Willy has been sold and will go when he is six to eight weeks. I will wean him when he is thirty pounds and send him on his way. The new owner wanted him castrated so I used the elastrator for the first time tonight. I got it to work but not as smoothly as I thought. (Mom, how do you release the elastic once you have it around the testacles? I closed the tool down and pinched the poor guy. Do you roll it off the spreader?). Willy fussed a bit but it was more humane than the Burdizzo tool. The new owner, who plans to raise him to 80 pounds or so and eat him is coming to see him and my operation next weekend. He had a couple of the bucklings from the Christmas babies and is very impressed. He has expressed interest in the pending July babies as well. He is an older Italian gentleman, with a heavy accent.

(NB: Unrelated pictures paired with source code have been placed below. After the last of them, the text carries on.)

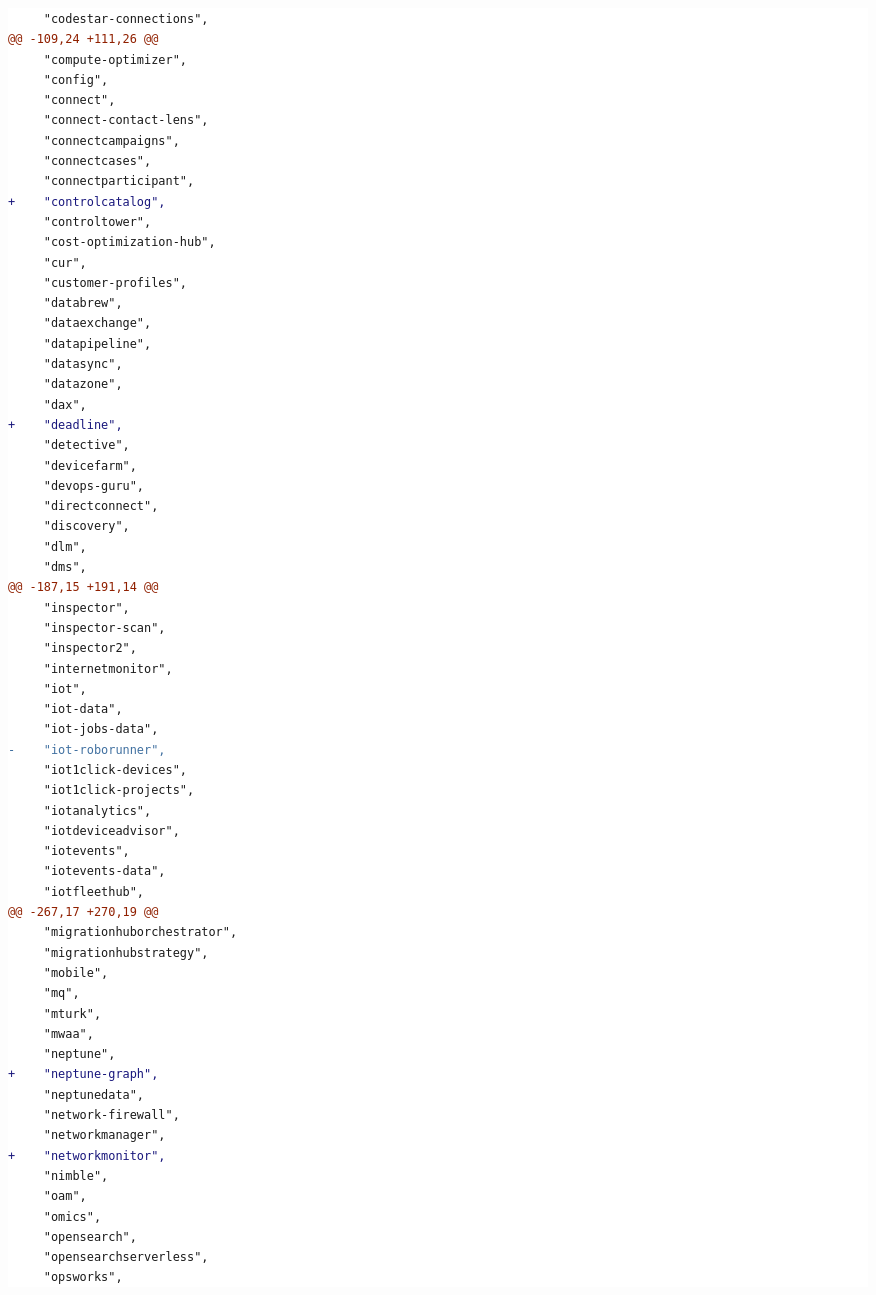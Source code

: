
 ```diff
     "codestar-connections",
@@ -109,24 +111,26 @@
     "compute-optimizer",
     "config",
     "connect",
     "connect-contact-lens",
     "connectcampaigns",
     "connectcases",
     "connectparticipant",
+    "controlcatalog",
     "controltower",
     "cost-optimization-hub",
     "cur",
     "customer-profiles",
     "databrew",
     "dataexchange",
     "datapipeline",
     "datasync",
     "datazone",
     "dax",
+    "deadline",
     "detective",
     "devicefarm",
     "devops-guru",
     "directconnect",
     "discovery",
     "dlm",
     "dms",
@@ -187,15 +191,14 @@
     "inspector",
     "inspector-scan",
     "inspector2",
     "internetmonitor",
     "iot",
     "iot-data",
     "iot-jobs-data",
-    "iot-roborunner",
     "iot1click-devices",
     "iot1click-projects",
     "iotanalytics",
     "iotdeviceadvisor",
     "iotevents",
     "iotevents-data",
     "iotfleethub",
@@ -267,17 +270,19 @@
     "migrationhuborchestrator",
     "migrationhubstrategy",
     "mobile",
     "mq",
     "mturk",
     "mwaa",
     "neptune",
+    "neptune-graph",
     "neptunedata",
     "network-firewall",
     "networkmanager",
+    "networkmonitor",
     "nimble",
     "oam",
     "omics",
     "opensearch",
     "opensearchserverless",
     "opsworks",
```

I have dried off two of the pregnant does and need to dry of the remaining four. I made two batches of chevre this week and that is probably it until fall. I had my last goat share yesterday morning until next fall. The family will rely on Celia’s milk until the does freshen at the end of July. I have four or five batches of aged feta in the root cellar so I will not be totally without cheese. I also froze six gallons of milk for whitewashing the barn in June.

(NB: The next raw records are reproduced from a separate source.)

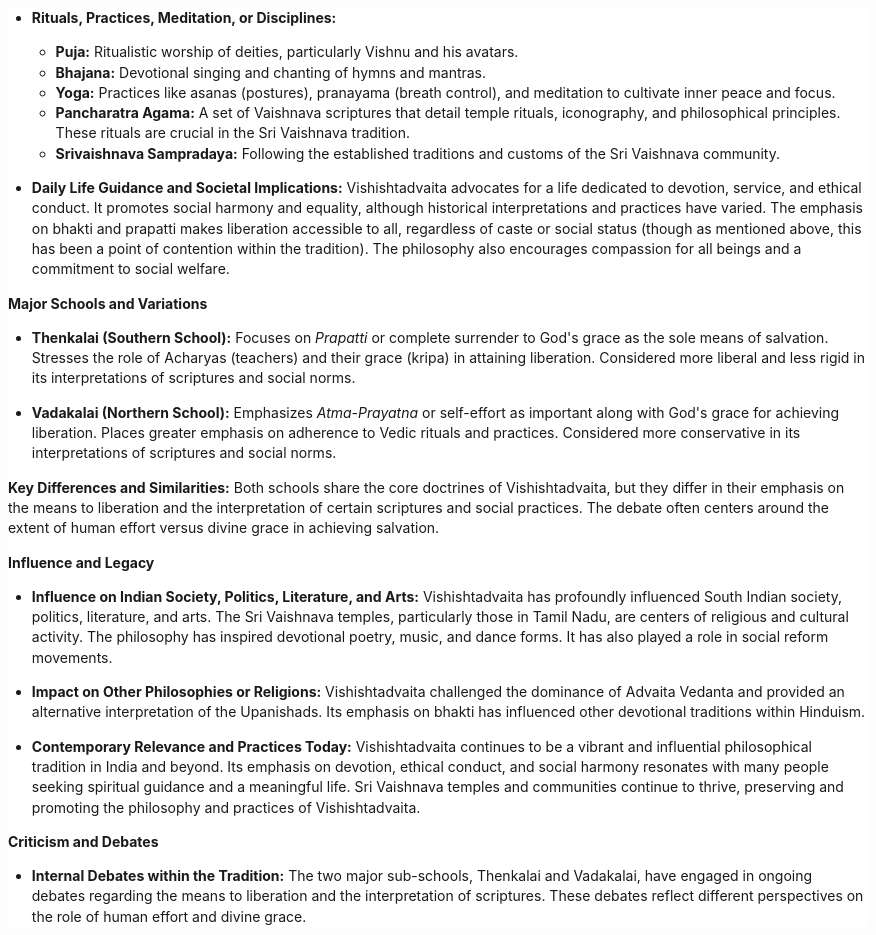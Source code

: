 * **Rituals, Practices, Meditation, or Disciplines:**
    * **Puja:** Ritualistic worship of deities, particularly Vishnu and his avatars.
    * **Bhajana:** Devotional singing and chanting of hymns and mantras.
    * **Yoga:** Practices like asanas (postures), pranayama (breath control), and meditation to cultivate inner peace and focus.
    * **Pancharatra Agama:** A set of Vaishnava scriptures that detail temple rituals, iconography, and philosophical principles. These rituals are crucial in the Sri Vaishnava tradition.
    * **Srivaishnava Sampradaya:** Following the established traditions and customs of the Sri Vaishnava community.

* **Daily Life Guidance and Societal Implications:** Vishishtadvaita advocates for a life dedicated to devotion, service, and ethical conduct. It promotes social harmony and equality, although historical interpretations and practices have varied. The emphasis on bhakti and prapatti makes liberation accessible to all, regardless of caste or social status (though as mentioned above, this has been a point of contention within the tradition). The philosophy also encourages compassion for all beings and a commitment to social welfare.

**Major Schools and Variations**

* **Thenkalai (Southern School):** Focuses on *Prapatti* or complete surrender to God's grace as the sole means of salvation. Stresses the role of Acharyas (teachers) and their grace (kripa) in attaining liberation. Considered more liberal and less rigid in its interpretations of scriptures and social norms.

* **Vadakalai (Northern School):** Emphasizes *Atma-Prayatna* or self-effort as important along with God's grace for achieving liberation. Places greater emphasis on adherence to Vedic rituals and practices. Considered more conservative in its interpretations of scriptures and social norms.

**Key Differences and Similarities:** Both schools share the core doctrines of Vishishtadvaita, but they differ in their emphasis on the means to liberation and the interpretation of certain scriptures and social practices. The debate often centers around the extent of human effort versus divine grace in achieving salvation.

**Influence and Legacy**

* **Influence on Indian Society, Politics, Literature, and Arts:** Vishishtadvaita has profoundly influenced South Indian society, politics, literature, and arts. The Sri Vaishnava temples, particularly those in Tamil Nadu, are centers of religious and cultural activity. The philosophy has inspired devotional poetry, music, and dance forms. It has also played a role in social reform movements.

* **Impact on Other Philosophies or Religions:** Vishishtadvaita challenged the dominance of Advaita Vedanta and provided an alternative interpretation of the Upanishads. Its emphasis on bhakti has influenced other devotional traditions within Hinduism.

* **Contemporary Relevance and Practices Today:** Vishishtadvaita continues to be a vibrant and influential philosophical tradition in India and beyond. Its emphasis on devotion, ethical conduct, and social harmony resonates with many people seeking spiritual guidance and a meaningful life. Sri Vaishnava temples and communities continue to thrive, preserving and promoting the philosophy and practices of Vishishtadvaita.

**Criticism and Debates**

* **Internal Debates within the Tradition:** The two major sub-schools, Thenkalai and Vadakalai, have engaged in ongoing debates regarding the means to liberation and the interpretation of scriptures. These debates reflect different perspectives on the role of human effort and divine grace.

It has been cold and wet and we have had two frosts last week so the garden is sprouting slowly. The peas are six inches and need to be mulched but there is a ton of cleome seedlings that have free sowed next to them. I transplanted a flat this afternoon that I will plant elsewhere once they have some size in the flat. Radishes, arugala, spinach and lettuce sprouted. No beans yet. Our frost cut off date is this coming weekend. And it is the Cornwall Garden Club sale and Mother’s Day. This is the weekend that the garden really goes in.
Adam was here yesterday to rebuild the stall door that Henry broke. He reversed the swing and reinforced it. Adam is not only a talented carpenter but he has worked with my animals so he understands what I am struggling with in the barn. The new door is great!
The lilacs are at the end of their bloom and the forsythia are just losing their blossoms. Everything went at once this year. I prefer everything spread out a bit so you can enjoy each one. It was like the end of the fireworks show, everything exploding at once. Too much to handle!
And lastly, the ducks eggs that I shared with local elementary classes are hatching. The first batch of sixteen yielded six ducklings (that are already sold). Gabe and I visited them early this morning and he cuddled with them. I took pictures I hope to post tomorrow. End of the week there should be another school hatching. My hatch rate seems better with incubation.
One more thing…Henry bred some Boer crosses back in December that should be giving birth this week. I can’t wait to hear how that worked out.